IAM-ADMIN-CORE-SERVICE crash

iam-admin-core-service-oom

OOM Reason

iam-admin-core-oom-reason

As we can observe from the above image, iam-admin-core-service is allocated only 500 MB of memory, and on load it is consuming much beyond the allocated and hence triggering kubernetes to kill the container. This repeats over and over again during the stress test and hence we can see up to 9 restarts on the pod.

Soak Test:

The idea of soak test is to verify how the system performs on constant load over long durations. In this test we plan to run a smaller load (half the load from our load test), for 30 minutes. We expect to see much lower error rate and that no service to crash.

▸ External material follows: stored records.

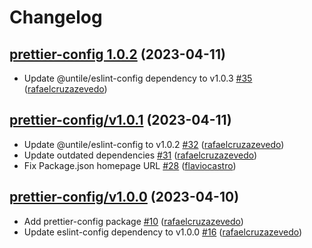 # Changelog

## [prettier-config 1.0.2](https://github.com/untile/js-configs/releases/tag/prettier-config/1.0.2) (2023-04-11)
- Update @untile/eslint-config dependency to v1.0.3 [\#35](https://github.com/untile/js-configs/pull/35) ([rafaelcruzazevedo](https://github.com/rafaelcruzazevedo))

## [prettier-config/v1.0.1](https://github.com/untile/js-configs/releases/tag/prettier-config/v1.0.1) (2023-04-11)
- Update @untile/eslint-config to v1.0.2 [\#32](https://github.com/untile/js-configs/pull/32) ([rafaelcruzazevedo](https://github.com/rafaelcruzazevedo))
- Update outdated dependencies [\#31](https://github.com/untile/js-configs/pull/31) ([rafaelcruzazevedo](https://github.com/rafaelcruzazevedo))
- Fix Package.json homepage URL [\#28](https://github.com/untile/js-configs/pull/28) ([flaviocastro](https://github.com/flaviocastro))

## [prettier-config/v1.0.0](https://github.com/untile/js-configs/releases/tag/prettier-config/v1.0.0) (2023-04-10)
- Add prettier-config package [\#10](https://github.com/untile/js-configs/pull/10) ([rafaelcruzazevedo](https://github.com/rafaelcruzazevedo))
- Update eslint-config dependency to v1.0.0 [\#16](https://github.com/untile/js-configs/pull/16) ([rafaelcruzazevedo](https://github.com/rafaelcruzazevedo))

The load we've considered is:

  1. 150 user creations in 30 minutes.
  2. 150 group creations in 30 minutes.
  3. 50 User Management actions per minute for 30 minutes.
  4. 50 Group Management actions per minute for 30 minutes.

SOAP Test Results:

Screen Shot 2022-05-05 at 7 29 56 PM
Screen Shot 2022-05-05 at 7 30 58 PM
Screen Shot 2022-05-05 at 7 31 14 PM

Screen Shot 2022-05-05 at 7 30 12 PM
Screen Shot 2022-05-05 at 7 30 36 PM

Observations from soap test:

  • We can see a much more stable response from the system.
  • Up to 97% of the requests succeeded.
  • Other metrics such as response time, throughput etc remained constant throughout the test.
  • This suggests that system responds well to a constant low load.

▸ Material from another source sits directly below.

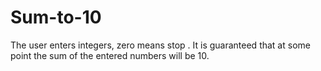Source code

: # Sum-to-10
The user enters integers, zero means  stop . It is guaranteed that at some point the sum of the entered numbers will be 10.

Feedback based on Test Results

  • Majority of the issues were caused due to failure in iam-admin-core-service. This suggests that this service can act as a single-point of failure for the entire system.

  • Also, all the services are implemented in java springboot framework. It is advisable to allocate at least 1GB of container size for springboot applications. This is especially true for larger, complex systems because of the sheer number of dependencies in the project and the nature of spring to load these dependencies. A minor mismanagement might result in higher memory consumption.

  • Additionally, we can horizontally scale iam-admin-core-service to help share the load among multiple instances.

  • Overall, the system ran with single instance without autoscaler. Hence there is no fault tolerance, which is visible in the number of failures resulting due to a failed service.